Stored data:
##############################

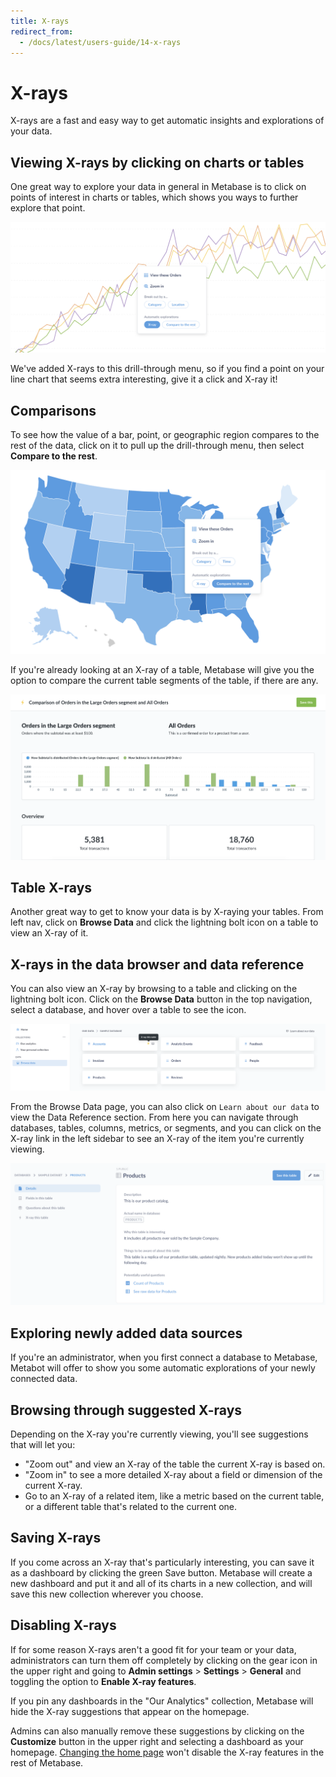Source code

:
 ```yaml
---
title: X-rays
redirect_from:
  - /docs/latest/users-guide/14-x-rays
---
```


# X-rays

X-rays are a fast and easy way to get automatic insights and explorations of your data.

## Viewing X-rays by clicking on charts or tables

One great way to explore your data in general in Metabase is to click on points of interest in charts or tables, which shows you ways to further explore that point.

![X-ray action in drill-through menu](./images/drill-through.png)

We've added X-rays to this drill-through menu, so if you find a point on your line chart that seems extra interesting, give it a click and X-ray it!

## Comparisons

To see how the value of a bar, point, or geographic region compares to the rest of the data, click on it to pull up the drill-through menu, then select **Compare to the rest**.

![Compare menu](./images/x-ray-compare-popover.png)

If you're already looking at an X-ray of a table, Metabase will give you the option to compare the current table segments of the table, if there are any.

![Comparison](./images/x-ray-comparison-1.png)

## Table X-rays

Another great way to get to know your data is by X-raying your tables. From left nav, click on **Browse Data** and click the lightning bolt icon on a table to view an X-ray of it.

## X-rays in the data browser and data reference

You can also view an X-ray by browsing to a table and clicking on the lightning bolt icon. Click on the **Browse Data** button in the top navigation, select a database, and hover over a table to see the icon.

![Browse data X-ray](./images/browse-data-x-ray.png)

From the Browse Data page, you can also click on `Learn about our data` to view the Data Reference section. From here you can navigate through databases, tables, columns, metrics, or segments, and you can click on the X-ray link in the left sidebar to see an X-ray of the item you're currently viewing.

![Data Reference X-ray](./images/data-reference.png)

## Exploring newly added data sources

If you're an administrator, when you first connect a database to Metabase, Metabot will offer to show you some automatic explorations of your newly connected data.

## Browsing through suggested X-rays

Depending on the X-ray you're currently viewing, you'll see suggestions that will let you:

- "Zoom out" and view an X-ray of the table the current X-ray is based on.
- "Zoom in" to see a more detailed X-ray about a field or dimension of the current X-ray.
- Go to an X-ray of a related item, like a metric based on the current table, or a different table that's related to the current one.

## Saving X-rays

If you come across an X-ray that's particularly interesting, you can save it as a dashboard by clicking the green Save button. Metabase will create a new dashboard and put it and all of its charts in a new collection, and will save this new collection wherever you choose.

## Disabling X-rays

If for some reason X-rays aren't a good fit for your team or your data, administrators can turn them off completely by clicking on the gear icon in the upper right and going to **Admin settings** > **Settings** > **General** and toggling the option to **Enable X-ray features**.

If you pin any dashboards in the "Our Analytics" collection, Metabase will hide the X-ray suggestions that appear on the homepage.

Admins can also manually remove these suggestions by clicking on the **Customize** button in the upper right and selecting a dashboard as your homepage. [Changing the home page](../configuring-metabase/settings#custom-homepage) won't disable the X-ray features in the rest of Metabase.
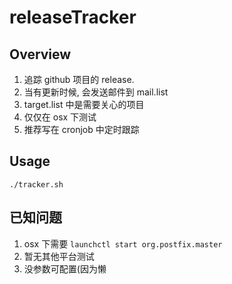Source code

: # releaseTracker

## Overview
1. 追踪 github 项目的 release.
2. 当有更新时候, 会发送邮件到 mail.list
3. target.list 中是需要关心的项目
4. 仅仅在 osx 下测试
5. 推荐写在 cronjob 中定时跟踪

## Usage
```
./tracker.sh
```

## 已知问题
1. osx 下需要 `launchctl start org.postfix.master`
2. 暂无其他平台测试
3. 没参数可配置(因为懒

##############################

### About this task
The answer must consist of every line above that contains the word "point".

### Answer to this problem
One great way to explore your data in general in Metabase is to click on points of interest in charts or tables, which shows you ways to further explore that point.
We've added X-rays to this drill-through menu, so if you find a point on your line chart that seems extra interesting, give it a click and X-ray it!
To see how the value of a bar, point, or geographic region compares to the rest of the data, click on it to pull up the drill-through menu, then select **Compare to the rest**.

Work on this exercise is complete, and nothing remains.